- TO DO
Wherever the word "github" appears in a line of the data, that line should be copied.

- PROVIDED DATA
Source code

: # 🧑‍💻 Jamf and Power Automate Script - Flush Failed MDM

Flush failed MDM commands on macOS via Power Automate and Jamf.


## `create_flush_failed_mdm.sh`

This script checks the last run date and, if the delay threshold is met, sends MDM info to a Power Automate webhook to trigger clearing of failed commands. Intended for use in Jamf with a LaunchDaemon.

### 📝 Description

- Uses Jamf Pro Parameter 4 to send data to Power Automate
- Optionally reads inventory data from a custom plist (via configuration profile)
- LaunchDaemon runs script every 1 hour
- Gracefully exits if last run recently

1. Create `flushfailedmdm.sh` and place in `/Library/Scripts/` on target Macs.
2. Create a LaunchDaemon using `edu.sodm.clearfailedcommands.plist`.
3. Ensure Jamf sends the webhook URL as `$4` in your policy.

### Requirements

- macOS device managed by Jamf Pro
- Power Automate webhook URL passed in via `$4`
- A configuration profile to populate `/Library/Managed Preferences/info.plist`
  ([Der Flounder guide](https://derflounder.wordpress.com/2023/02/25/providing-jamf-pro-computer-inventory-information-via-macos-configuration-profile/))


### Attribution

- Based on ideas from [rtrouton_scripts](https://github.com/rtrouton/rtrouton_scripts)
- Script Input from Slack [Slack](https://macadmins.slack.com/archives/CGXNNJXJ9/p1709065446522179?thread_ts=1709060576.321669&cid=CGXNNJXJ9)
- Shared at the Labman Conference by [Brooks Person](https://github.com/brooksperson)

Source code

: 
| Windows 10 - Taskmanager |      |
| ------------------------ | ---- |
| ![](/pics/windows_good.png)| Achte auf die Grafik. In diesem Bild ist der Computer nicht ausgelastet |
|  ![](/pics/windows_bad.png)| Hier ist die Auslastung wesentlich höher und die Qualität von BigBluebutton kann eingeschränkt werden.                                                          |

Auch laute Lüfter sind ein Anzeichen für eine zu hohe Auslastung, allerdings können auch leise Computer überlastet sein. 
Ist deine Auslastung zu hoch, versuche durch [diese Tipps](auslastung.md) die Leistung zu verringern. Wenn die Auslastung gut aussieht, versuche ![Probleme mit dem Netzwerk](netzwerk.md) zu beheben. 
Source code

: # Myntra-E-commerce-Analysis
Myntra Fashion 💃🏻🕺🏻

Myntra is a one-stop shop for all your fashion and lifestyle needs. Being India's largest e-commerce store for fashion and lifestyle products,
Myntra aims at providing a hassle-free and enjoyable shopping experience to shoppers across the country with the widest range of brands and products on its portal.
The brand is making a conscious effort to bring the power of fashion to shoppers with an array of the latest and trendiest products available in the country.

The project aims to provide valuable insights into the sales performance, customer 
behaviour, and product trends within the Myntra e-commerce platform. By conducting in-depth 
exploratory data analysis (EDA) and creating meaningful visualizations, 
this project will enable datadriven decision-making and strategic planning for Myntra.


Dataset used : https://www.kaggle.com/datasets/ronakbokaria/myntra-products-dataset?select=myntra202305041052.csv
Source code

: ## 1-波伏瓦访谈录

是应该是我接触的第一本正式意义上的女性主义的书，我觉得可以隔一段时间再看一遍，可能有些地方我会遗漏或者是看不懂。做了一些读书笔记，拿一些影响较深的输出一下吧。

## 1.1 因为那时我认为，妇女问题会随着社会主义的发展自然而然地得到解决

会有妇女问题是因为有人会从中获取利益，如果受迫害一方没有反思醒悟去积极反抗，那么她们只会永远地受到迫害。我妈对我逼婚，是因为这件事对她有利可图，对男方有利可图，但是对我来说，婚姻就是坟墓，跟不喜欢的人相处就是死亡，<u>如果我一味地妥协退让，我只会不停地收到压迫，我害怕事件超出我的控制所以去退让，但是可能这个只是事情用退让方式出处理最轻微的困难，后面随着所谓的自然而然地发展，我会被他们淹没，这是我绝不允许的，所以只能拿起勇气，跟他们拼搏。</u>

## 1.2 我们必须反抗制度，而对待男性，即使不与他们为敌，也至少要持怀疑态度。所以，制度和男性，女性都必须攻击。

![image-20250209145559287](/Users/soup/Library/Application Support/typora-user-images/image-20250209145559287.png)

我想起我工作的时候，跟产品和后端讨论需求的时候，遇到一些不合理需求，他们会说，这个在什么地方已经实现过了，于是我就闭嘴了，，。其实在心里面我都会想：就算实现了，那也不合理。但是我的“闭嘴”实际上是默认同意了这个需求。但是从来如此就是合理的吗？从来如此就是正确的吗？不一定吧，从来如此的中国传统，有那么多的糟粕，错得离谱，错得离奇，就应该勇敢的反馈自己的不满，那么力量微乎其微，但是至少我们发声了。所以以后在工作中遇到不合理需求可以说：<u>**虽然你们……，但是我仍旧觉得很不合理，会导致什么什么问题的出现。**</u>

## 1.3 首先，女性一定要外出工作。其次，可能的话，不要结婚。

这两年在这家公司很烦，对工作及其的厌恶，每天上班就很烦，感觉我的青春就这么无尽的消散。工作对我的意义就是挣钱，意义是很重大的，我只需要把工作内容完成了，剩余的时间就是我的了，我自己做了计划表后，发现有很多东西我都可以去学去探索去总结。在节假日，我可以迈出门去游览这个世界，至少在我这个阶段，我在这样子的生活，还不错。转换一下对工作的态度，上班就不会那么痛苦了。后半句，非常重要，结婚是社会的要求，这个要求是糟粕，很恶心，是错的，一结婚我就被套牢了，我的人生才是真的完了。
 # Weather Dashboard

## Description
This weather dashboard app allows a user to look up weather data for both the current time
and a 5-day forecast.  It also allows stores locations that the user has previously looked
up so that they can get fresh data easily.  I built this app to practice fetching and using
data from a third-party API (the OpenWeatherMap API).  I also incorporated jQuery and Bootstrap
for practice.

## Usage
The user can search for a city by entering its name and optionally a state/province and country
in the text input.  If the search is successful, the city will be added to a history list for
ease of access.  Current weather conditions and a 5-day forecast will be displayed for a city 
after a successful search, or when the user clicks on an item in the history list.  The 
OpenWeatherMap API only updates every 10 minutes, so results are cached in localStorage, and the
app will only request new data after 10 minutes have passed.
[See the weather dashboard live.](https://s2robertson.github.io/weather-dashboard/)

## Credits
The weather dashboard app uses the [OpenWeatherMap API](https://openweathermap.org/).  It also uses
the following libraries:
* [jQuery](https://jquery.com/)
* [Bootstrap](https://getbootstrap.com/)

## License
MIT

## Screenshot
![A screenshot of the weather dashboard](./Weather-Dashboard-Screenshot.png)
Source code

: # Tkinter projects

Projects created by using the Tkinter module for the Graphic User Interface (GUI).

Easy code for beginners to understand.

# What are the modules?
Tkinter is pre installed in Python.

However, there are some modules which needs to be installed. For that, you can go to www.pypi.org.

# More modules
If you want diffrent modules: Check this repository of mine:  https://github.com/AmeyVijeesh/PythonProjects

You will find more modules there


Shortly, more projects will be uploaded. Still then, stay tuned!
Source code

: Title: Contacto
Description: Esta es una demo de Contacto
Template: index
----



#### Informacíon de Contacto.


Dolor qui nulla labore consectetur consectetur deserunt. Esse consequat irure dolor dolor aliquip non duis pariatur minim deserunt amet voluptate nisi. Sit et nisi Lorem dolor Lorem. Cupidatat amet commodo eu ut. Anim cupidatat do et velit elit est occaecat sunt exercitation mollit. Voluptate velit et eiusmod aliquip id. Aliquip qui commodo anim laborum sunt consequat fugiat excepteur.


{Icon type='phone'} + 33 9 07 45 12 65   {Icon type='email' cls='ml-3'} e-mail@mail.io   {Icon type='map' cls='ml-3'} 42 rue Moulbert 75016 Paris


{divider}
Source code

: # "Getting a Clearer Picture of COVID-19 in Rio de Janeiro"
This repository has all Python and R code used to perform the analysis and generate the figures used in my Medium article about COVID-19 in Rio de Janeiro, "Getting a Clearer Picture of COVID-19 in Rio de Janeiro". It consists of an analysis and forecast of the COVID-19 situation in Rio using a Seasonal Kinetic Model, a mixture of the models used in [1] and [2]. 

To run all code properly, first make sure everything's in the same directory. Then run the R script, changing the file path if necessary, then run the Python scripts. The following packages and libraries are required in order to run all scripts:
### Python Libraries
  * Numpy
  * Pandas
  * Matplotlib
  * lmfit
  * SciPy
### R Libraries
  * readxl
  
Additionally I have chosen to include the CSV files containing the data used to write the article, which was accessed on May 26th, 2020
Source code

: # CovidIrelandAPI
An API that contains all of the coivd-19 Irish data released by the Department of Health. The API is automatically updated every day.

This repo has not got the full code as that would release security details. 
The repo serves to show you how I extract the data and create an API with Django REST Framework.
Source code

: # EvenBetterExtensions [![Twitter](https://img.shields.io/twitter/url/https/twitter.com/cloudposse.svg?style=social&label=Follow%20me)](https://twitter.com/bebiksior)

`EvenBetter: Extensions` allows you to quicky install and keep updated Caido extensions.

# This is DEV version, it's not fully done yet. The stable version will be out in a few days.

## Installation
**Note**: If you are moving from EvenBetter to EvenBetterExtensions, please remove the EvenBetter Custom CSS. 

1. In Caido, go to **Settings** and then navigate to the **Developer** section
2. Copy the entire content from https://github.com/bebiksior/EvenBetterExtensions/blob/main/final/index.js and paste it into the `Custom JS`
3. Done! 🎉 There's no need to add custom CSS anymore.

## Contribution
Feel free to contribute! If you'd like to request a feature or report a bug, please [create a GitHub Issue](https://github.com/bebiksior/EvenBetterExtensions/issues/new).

- FINAL ANSWER
- Based on ideas from [rtrouton_scripts](https://github.com/rtrouton/rtrouton_scripts)
- Shared at the Labman Conference by [Brooks Person](https://github.com/brooksperson)
[See the weather dashboard live.](https://s2robertson.github.io/weather-dashboard/)
If you want diffrent modules: Check this repository of mine:  https://github.com/AmeyVijeesh/PythonProjects
2. Copy the entire content from https://github.com/bebiksior/EvenBetterExtensions/blob/main/final/index.js and paste it into the `Custom JS`
Feel free to contribute! If you'd like to request a feature or report a bug, please [create a GitHub Issue](https://github.com/bebiksior/EvenBetterExtensions/issues/new).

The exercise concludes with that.